- WHAT THE TASK ASKS
Go through the entries below and print each one exactly, leaving out pictures.

- WORKING DATA
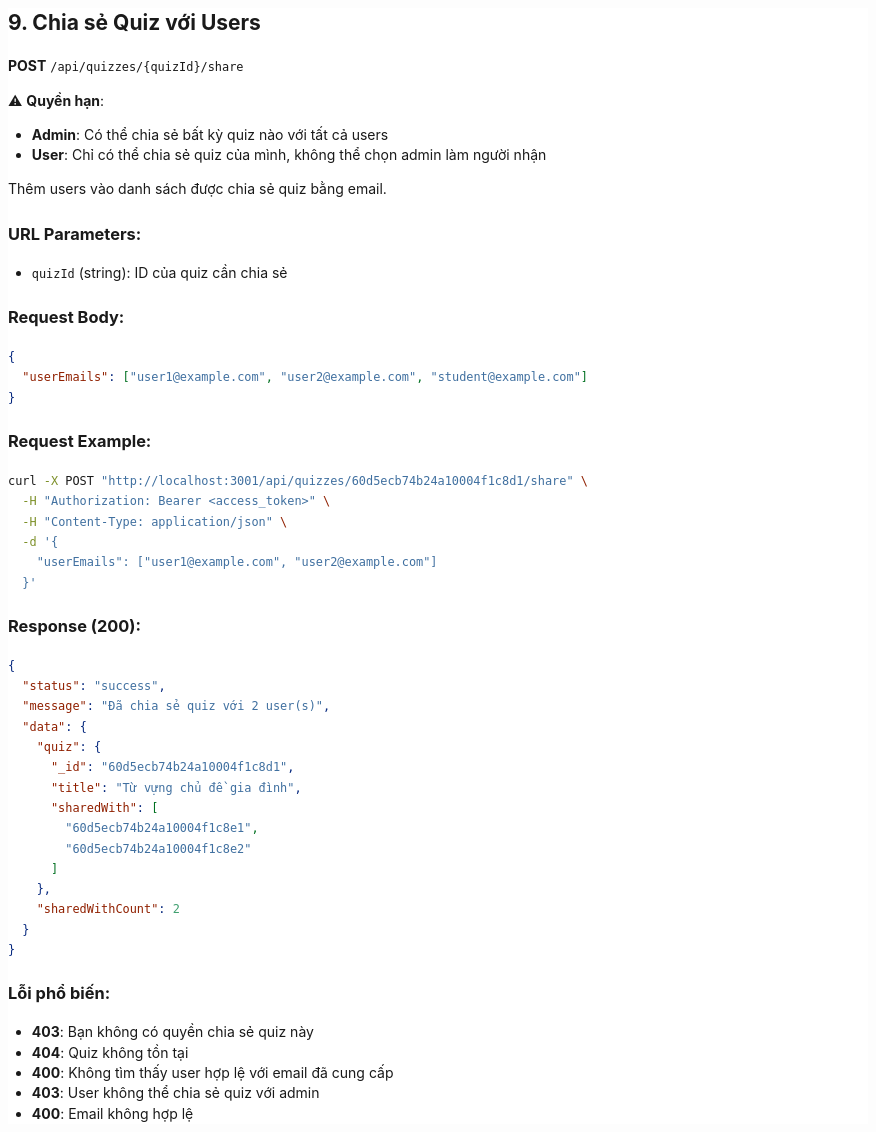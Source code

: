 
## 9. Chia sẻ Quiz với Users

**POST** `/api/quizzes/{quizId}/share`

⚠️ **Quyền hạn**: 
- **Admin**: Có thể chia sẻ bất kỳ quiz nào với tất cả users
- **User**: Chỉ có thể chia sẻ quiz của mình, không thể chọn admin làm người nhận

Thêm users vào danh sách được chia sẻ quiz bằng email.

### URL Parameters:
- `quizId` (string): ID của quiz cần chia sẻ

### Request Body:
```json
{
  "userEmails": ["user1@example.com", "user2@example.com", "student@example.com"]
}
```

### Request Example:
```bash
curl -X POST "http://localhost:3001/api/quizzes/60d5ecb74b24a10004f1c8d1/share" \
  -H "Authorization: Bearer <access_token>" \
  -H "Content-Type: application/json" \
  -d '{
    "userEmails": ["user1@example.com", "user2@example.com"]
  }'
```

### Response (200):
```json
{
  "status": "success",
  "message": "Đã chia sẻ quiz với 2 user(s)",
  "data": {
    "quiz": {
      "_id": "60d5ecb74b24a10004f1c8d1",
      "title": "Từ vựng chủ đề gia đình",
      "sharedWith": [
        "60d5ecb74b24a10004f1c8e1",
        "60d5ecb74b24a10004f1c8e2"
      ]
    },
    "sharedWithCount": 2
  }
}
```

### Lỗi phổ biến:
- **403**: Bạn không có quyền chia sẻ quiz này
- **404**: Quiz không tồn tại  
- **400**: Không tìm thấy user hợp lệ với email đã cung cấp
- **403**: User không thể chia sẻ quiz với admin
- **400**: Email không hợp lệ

- SOLUTION
Source code

: 
## 9. Chia sẻ Quiz với Users

**POST** `/api/quizzes/{quizId}/share`

⚠️ **Quyền hạn**: 
- **Admin**: Có thể chia sẻ bất kỳ quiz nào với tất cả users
- **User**: Chỉ có thể chia sẻ quiz của mình, không thể chọn admin làm người nhận

Thêm users vào danh sách được chia sẻ quiz bằng email.

### URL Parameters:
- `quizId` (string): ID của quiz cần chia sẻ

### Request Body:
```json
{
  "userEmails": ["user1@example.com", "user2@example.com", "student@example.com"]
}
```

### Request Example:
```bash
curl -X POST "http://localhost:3001/api/quizzes/60d5ecb74b24a10004f1c8d1/share" \
  -H "Authorization: Bearer <access_token>" \
  -H "Content-Type: application/json" \
  -d '{
    "userEmails": ["user1@example.com", "user2@example.com"]
  }'
```

### Response (200):
```json
{
  "status": "success",
  "message": "Đã chia sẻ quiz với 2 user(s)",
  "data": {
    "quiz": {
      "_id": "60d5ecb74b24a10004f1c8d1",
      "title": "Từ vựng chủ đề gia đình",
      "sharedWith": [
        "60d5ecb74b24a10004f1c8e1",
        "60d5ecb74b24a10004f1c8e2"
      ]
    },
    "sharedWithCount": 2
  }
}
```

### Lỗi phổ biến:
- **403**: Bạn không có quyền chia sẻ quiz này
- **404**: Quiz không tồn tại  
- **400**: Không tìm thấy user hợp lệ với email đã cung cấp
- **403**: User không thể chia sẻ quiz với admin
- **400**: Email không hợp lệ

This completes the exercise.